Starting with the line that contains "- [x] Monitoring dashboard", reproduce each line through the end of the entries exactly as written.

========

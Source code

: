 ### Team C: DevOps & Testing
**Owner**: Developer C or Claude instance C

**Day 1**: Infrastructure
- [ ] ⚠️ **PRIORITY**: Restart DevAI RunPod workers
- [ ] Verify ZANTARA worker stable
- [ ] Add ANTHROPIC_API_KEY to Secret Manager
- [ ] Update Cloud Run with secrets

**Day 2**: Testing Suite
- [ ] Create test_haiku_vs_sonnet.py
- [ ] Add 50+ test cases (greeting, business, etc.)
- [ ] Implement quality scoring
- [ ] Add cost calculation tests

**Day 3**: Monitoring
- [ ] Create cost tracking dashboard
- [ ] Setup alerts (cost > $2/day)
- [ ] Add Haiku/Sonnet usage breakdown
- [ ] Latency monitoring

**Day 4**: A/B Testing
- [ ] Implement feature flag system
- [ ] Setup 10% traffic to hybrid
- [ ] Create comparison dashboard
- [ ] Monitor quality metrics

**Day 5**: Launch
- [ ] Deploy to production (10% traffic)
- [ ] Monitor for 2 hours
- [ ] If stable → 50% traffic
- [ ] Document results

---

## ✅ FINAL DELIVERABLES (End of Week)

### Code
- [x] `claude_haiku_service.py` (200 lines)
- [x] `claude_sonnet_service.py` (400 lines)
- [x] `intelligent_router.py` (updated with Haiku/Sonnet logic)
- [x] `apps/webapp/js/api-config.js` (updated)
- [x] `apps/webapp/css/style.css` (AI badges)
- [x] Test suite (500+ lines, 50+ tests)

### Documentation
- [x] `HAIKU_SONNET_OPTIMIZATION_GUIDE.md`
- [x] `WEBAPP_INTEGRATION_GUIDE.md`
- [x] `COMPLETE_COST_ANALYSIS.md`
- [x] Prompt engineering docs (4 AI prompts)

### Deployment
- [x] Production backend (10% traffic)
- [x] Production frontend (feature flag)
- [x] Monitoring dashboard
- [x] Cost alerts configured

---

========

▸ **Exercise answer**:
- [x] Monitoring dashboard
- [x] Cost alerts configured

---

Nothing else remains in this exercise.